[Stored data entries]
-=-=-

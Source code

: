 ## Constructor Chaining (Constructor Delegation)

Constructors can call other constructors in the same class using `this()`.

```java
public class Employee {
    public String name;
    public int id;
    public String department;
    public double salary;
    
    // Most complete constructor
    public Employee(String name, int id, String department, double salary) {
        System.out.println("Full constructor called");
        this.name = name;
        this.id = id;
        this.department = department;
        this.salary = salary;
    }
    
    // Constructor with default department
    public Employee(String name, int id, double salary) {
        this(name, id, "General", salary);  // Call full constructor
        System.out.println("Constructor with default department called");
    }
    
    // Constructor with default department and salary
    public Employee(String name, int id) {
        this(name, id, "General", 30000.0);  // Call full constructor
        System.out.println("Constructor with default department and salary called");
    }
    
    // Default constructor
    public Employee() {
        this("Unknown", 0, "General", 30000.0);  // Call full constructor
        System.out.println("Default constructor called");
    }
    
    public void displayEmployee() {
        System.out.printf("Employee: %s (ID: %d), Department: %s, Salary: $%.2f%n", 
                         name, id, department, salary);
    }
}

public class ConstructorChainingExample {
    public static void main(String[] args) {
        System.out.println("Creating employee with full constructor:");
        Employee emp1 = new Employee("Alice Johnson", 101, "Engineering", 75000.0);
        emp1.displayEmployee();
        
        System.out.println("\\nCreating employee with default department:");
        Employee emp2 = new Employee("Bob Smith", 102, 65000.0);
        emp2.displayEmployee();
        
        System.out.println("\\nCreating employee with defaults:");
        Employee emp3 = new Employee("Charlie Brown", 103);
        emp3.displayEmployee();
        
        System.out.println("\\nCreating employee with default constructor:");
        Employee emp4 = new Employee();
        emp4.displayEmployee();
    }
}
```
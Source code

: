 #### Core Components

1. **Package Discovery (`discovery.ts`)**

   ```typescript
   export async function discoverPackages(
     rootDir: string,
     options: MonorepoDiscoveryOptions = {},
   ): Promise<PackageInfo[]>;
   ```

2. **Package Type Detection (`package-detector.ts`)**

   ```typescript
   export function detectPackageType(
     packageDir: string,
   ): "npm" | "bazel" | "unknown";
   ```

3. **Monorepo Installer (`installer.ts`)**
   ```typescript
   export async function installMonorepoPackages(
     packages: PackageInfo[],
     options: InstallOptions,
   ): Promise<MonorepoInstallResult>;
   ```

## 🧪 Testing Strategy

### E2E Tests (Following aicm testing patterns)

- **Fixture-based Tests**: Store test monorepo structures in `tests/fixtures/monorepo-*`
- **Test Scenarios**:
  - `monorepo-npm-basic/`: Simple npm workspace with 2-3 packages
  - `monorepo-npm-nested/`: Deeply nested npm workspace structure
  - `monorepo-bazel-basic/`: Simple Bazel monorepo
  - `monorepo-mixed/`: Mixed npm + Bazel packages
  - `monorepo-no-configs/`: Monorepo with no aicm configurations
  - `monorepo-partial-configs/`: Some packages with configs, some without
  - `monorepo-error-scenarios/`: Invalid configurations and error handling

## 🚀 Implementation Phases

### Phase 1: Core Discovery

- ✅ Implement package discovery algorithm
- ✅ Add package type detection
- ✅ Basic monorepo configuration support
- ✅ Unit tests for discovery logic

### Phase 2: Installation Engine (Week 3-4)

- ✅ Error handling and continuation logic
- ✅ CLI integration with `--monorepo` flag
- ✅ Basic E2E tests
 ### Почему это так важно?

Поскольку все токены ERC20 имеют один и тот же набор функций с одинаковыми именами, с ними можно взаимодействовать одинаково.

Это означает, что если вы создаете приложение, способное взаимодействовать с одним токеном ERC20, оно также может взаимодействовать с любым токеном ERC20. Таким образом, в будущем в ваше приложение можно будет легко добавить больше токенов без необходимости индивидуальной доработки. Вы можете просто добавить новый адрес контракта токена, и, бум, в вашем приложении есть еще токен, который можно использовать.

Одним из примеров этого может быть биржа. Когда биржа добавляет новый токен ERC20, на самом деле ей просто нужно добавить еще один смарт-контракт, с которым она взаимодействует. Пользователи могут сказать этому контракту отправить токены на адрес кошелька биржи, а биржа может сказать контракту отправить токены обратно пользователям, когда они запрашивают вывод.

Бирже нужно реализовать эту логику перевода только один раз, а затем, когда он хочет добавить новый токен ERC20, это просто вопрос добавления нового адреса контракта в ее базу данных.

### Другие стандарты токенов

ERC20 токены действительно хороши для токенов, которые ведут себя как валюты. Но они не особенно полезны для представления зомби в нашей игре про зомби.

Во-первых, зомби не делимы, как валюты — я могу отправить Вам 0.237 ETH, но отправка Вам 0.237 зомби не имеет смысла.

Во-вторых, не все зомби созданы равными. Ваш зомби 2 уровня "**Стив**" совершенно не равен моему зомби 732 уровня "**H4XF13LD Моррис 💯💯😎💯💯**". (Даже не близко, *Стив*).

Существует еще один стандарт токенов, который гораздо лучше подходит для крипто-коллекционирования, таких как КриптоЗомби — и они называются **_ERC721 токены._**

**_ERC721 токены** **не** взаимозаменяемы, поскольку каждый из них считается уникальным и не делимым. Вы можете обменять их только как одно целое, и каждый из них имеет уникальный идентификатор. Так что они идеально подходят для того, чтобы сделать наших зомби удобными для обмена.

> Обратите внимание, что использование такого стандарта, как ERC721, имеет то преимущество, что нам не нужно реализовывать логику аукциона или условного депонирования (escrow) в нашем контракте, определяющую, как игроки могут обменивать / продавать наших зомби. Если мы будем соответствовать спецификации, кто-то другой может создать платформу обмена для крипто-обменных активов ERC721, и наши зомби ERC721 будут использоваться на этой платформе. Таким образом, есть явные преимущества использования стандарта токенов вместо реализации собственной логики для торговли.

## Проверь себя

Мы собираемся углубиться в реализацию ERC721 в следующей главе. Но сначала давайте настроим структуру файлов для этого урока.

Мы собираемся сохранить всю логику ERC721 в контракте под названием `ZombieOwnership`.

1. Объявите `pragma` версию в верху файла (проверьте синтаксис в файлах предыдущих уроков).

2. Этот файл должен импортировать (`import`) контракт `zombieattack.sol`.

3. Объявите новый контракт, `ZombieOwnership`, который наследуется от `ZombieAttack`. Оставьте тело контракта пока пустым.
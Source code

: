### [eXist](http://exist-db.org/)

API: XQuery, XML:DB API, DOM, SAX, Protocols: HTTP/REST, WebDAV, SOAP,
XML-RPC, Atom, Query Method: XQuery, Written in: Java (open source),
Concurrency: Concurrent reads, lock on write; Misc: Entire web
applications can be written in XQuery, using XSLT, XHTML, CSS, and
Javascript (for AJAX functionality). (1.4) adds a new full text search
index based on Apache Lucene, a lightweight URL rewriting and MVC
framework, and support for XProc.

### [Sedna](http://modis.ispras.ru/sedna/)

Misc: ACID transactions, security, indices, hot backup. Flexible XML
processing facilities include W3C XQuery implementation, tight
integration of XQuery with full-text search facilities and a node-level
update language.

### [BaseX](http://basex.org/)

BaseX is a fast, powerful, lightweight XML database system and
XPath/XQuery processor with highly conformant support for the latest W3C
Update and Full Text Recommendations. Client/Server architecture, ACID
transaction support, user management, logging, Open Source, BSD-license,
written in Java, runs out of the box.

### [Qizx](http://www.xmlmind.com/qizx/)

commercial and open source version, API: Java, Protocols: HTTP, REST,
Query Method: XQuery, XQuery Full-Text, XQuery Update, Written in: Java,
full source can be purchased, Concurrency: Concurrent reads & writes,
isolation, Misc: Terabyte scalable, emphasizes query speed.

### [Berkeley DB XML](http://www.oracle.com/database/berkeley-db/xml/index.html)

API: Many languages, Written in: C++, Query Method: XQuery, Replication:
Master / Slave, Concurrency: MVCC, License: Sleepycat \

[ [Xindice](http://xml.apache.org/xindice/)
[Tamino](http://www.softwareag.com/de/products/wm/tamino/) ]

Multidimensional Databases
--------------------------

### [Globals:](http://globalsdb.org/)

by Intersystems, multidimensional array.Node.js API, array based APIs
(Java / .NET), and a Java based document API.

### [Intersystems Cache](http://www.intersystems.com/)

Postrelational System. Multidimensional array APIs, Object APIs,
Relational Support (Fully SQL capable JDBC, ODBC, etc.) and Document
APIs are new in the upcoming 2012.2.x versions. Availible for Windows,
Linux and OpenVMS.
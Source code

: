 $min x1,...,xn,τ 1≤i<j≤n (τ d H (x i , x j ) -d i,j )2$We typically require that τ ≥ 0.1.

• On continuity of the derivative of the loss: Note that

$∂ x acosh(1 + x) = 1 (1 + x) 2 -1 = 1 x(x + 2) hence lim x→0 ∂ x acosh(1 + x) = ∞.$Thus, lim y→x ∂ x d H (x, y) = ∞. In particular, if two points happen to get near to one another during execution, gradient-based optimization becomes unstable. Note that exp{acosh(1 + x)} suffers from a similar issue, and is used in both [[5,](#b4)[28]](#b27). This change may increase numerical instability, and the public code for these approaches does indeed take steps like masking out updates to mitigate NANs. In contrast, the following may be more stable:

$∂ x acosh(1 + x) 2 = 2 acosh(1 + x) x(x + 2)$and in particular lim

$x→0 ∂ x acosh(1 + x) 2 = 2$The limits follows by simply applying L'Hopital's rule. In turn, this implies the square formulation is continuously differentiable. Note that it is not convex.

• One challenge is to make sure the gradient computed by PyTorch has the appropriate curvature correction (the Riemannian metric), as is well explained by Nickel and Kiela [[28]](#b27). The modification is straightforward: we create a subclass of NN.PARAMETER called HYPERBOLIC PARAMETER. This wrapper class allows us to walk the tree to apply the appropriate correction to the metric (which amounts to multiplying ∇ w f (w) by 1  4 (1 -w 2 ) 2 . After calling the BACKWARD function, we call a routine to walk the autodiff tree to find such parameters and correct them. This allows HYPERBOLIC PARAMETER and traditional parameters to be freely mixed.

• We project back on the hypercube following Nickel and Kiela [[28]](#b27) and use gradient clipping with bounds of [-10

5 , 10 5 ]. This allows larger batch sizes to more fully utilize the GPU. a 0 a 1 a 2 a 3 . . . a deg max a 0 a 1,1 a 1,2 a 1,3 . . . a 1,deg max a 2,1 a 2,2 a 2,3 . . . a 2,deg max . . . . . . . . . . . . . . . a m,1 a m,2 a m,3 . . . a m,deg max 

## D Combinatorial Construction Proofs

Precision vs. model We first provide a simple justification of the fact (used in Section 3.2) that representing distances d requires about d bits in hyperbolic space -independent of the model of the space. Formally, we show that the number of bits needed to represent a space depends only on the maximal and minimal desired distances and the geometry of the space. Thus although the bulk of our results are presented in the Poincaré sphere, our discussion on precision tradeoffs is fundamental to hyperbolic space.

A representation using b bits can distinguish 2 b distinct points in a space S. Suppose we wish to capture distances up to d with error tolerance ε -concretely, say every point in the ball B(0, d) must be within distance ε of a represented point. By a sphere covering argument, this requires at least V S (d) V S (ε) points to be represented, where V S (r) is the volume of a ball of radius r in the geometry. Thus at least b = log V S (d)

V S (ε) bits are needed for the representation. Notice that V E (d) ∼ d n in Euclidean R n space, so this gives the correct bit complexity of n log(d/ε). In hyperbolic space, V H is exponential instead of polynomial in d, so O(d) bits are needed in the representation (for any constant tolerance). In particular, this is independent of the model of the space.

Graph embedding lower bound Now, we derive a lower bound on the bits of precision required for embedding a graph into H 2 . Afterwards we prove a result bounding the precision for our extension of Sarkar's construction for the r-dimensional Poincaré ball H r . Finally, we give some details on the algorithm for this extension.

-=-=-

In the entries above, find the line holding "Linux and OpenVMS." and the line holding "bounds of [-10", then retype exactly those two lines and every line between them, and nothing else.

Linux and OpenVMS.
Source code

: $min x1,...,xn,τ 1≤i<j≤n (τ d H (x i , x j ) -d i,j )2$We typically require that τ ≥ 0.1.

• On continuity of the derivative of the loss: Note that

$∂ x acosh(1 + x) = 1 (1 + x) 2 -1 = 1 x(x + 2) hence lim x→0 ∂ x acosh(1 + x) = ∞.$Thus, lim y→x ∂ x d H (x, y) = ∞. In particular, if two points happen to get near to one another during execution, gradient-based optimization becomes unstable. Note that exp{acosh(1 + x)} suffers from a similar issue, and is used in both [[5,](#b4)[28]](#b27). This change may increase numerical instability, and the public code for these approaches does indeed take steps like masking out updates to mitigate NANs. In contrast, the following may be more stable:

$∂ x acosh(1 + x) 2 = 2 acosh(1 + x) x(x + 2)$and in particular lim

$x→0 ∂ x acosh(1 + x) 2 = 2$The limits follows by simply applying L'Hopital's rule. In turn, this implies the square formulation is continuously differentiable. Note that it is not convex.

• One challenge is to make sure the gradient computed by PyTorch has the appropriate curvature correction (the Riemannian metric), as is well explained by Nickel and Kiela [[28]](#b27). The modification is straightforward: we create a subclass of NN.PARAMETER called HYPERBOLIC PARAMETER. This wrapper class allows us to walk the tree to apply the appropriate correction to the metric (which amounts to multiplying ∇ w f (w) by 1  4 (1 -w 2 ) 2 . After calling the BACKWARD function, we call a routine to walk the autodiff tree to find such parameters and correct them. This allows HYPERBOLIC PARAMETER and traditional parameters to be freely mixed.

• We project back on the hypercube following Nickel and Kiela [[28]](#b27) and use gradient clipping with bounds of [-10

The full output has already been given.